Roma. Forse non si saprà mai quanto era grande l’attacco che gli uomini dello Stato islamico stavano preparando in Spagna, prima che un colpo di sfortuna o di incompetenza mandasse il loro piano all’aria. E’ molto probabile che avrebbero lanciato non un attacco singolo, ma piuttosto un’ondata di attacchi portati allo stesso tempo contro bersagli diversi in una o più città. Com’è successo a Mumbai in India nel novembre 2008, quando dieci terroristi votati alla morte furono sguinzagliati per le vie della città a creare il panico, a prendere ostaggi, a colpire stazioni e grandi alberghi. Oppure com’è successo a Parigi nel novembre 2015, anche in quel caso dieci terroristi mandati a farsi esplodere allo stadio, a sparare contro la gente seduta ai tavolini nelle strade, a prendere in ostaggio il Bataclan.
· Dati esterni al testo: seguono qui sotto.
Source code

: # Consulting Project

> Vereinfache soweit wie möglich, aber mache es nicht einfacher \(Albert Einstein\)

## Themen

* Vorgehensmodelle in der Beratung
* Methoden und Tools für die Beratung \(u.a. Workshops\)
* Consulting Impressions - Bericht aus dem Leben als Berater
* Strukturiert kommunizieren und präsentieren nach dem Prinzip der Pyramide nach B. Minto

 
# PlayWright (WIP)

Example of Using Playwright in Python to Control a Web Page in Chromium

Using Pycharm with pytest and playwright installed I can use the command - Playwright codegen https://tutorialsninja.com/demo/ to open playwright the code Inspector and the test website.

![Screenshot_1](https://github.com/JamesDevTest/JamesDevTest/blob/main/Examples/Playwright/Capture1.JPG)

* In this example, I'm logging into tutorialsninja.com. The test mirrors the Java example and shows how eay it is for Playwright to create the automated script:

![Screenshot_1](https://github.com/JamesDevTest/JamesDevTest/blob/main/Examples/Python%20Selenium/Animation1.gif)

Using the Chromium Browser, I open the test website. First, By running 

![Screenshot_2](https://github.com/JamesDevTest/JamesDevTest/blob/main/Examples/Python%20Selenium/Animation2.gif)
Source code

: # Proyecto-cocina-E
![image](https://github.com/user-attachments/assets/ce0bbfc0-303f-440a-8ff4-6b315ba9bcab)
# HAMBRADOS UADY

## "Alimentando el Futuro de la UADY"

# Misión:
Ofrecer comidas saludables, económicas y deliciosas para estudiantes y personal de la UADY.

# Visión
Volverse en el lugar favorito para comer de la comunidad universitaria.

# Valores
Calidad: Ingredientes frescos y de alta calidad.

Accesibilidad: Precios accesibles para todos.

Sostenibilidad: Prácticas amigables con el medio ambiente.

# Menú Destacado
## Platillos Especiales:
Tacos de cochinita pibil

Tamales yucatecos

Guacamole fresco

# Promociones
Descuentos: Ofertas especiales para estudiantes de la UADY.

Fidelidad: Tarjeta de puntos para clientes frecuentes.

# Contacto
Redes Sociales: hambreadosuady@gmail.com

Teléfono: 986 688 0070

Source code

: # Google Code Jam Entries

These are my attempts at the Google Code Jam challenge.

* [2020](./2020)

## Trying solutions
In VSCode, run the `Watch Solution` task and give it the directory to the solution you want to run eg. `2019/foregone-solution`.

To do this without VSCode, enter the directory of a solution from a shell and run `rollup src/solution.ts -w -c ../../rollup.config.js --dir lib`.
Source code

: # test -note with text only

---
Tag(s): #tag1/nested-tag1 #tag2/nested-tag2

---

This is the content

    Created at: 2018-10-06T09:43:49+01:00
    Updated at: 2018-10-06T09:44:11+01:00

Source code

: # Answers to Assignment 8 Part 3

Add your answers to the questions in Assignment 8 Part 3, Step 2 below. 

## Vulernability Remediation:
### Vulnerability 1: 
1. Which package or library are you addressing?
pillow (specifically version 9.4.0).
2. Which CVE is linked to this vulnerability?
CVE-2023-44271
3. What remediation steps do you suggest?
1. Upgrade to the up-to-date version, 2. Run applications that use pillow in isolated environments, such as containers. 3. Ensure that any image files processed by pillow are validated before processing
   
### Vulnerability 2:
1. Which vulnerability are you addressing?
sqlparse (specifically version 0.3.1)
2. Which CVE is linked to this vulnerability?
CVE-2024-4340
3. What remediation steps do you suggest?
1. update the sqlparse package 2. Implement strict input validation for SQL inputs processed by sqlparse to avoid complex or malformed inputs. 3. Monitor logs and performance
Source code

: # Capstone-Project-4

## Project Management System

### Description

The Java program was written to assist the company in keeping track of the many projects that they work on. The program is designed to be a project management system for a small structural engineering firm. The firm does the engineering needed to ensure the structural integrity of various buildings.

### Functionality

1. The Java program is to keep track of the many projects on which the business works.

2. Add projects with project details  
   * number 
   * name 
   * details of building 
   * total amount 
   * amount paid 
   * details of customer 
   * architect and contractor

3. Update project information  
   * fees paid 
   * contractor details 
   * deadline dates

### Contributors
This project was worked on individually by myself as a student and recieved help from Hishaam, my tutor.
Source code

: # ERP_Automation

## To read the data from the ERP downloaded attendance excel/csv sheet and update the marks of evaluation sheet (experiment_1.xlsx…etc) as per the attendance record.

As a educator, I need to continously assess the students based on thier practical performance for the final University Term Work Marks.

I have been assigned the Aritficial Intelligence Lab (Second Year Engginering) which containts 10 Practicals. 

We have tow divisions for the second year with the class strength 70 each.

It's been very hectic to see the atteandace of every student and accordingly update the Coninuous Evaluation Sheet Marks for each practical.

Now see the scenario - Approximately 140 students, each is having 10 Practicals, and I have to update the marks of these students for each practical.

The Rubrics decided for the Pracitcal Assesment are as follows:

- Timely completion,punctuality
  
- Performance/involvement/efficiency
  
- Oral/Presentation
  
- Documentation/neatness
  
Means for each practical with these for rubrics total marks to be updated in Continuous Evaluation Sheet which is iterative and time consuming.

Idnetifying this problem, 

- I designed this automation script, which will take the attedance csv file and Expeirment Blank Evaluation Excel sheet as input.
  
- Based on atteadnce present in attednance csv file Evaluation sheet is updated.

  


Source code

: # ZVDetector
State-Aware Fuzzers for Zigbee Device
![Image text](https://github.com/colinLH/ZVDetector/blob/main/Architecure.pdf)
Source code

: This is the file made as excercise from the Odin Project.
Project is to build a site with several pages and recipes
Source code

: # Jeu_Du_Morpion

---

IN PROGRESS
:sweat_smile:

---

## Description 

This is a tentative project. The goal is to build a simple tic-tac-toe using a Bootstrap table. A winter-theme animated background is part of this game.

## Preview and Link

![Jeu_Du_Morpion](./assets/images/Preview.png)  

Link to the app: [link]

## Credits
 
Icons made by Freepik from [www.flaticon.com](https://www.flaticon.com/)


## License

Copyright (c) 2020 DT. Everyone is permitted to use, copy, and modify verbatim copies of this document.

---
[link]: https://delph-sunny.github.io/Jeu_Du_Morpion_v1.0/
Operazioni che fecero più di centocinquanta morti ciascuna (e anche così, in misura ridotta, il singolo attentato di Barcellona ha fatto centotrenta feriti). La consistenza del gruppo di fuoco spagnolo coincide con quella dei gruppi di fuoco di altri grandi attentati e fa pensare che questa potesse essere la grande rivincita dello Stato islamico che perde terreno in Siria e in Iraq e che quindi deve colpire in occidente, non in Francia, Belgio e Gran Bretagna all’erta come non mai, ma in Spagna. Se le informazioni date dalla polizia catalana sono esatte, questo è il conto degli uomini: tre arrestati, nella piccola città di Ripoll invece che a Barcellona, il che fa pensare ancora di più a una rete estesa; il latitante, il giovane Moussa Oubakir, che è sospettato di essere il guidatore del furgone che ha ucciso quattordici persone sulla Rambla ed era tornato quattro giorni prima dal Marocco e questo fa credere che ci fosse una regia più generale magari fuori dalla Spagna; suo fratello Driss, arrestato dopo essere andato dalla polizia a denunciare il furto dei suoi documenti (e questo ha dato il via alle identificazioni iniziali); i cinque morti di un gruppo d’assalto a Cambrils, cittadina sulla costa, uccisi ieri notte dalla polizia prima che potessero replicare l’attacco del London Bridge di inizio giugno (auto che investe più coltelli); infine, un uomo morto nell’esplosione del casolare di Alcanar mercoledì sera. Tolto il fratello, di cui ancora non si conosce la posizione con chiarezza, sono dieci, e non è detto che dietro di loro ci fossero altri uomini ancora da trovare. Infatti ci sono almeno altri tre fuggitivi oltre il giovane Oubakir. In pratica, dopo il grande pezzo di Stato islamico in Europa che nel 2015 e 2016 ha compiuto gli attacchi di Parigi e di Bruxelles – in parte arrivava da Siria e Iraq e ci vollero sei mesi per smantellarlo, anzi si smantellò da solo in operazioni suicide – la strage di Barcellona ha portato alla luce un altro pezzo sommerso di Stato islamico in Europa, che molto probabilmente è collegato al Marocco. Non è ancora dato sapere da quanto si fosse impiantato nella regione di Barcellona e se ne fanno parte i molto temuti foreign fighters di ritorno.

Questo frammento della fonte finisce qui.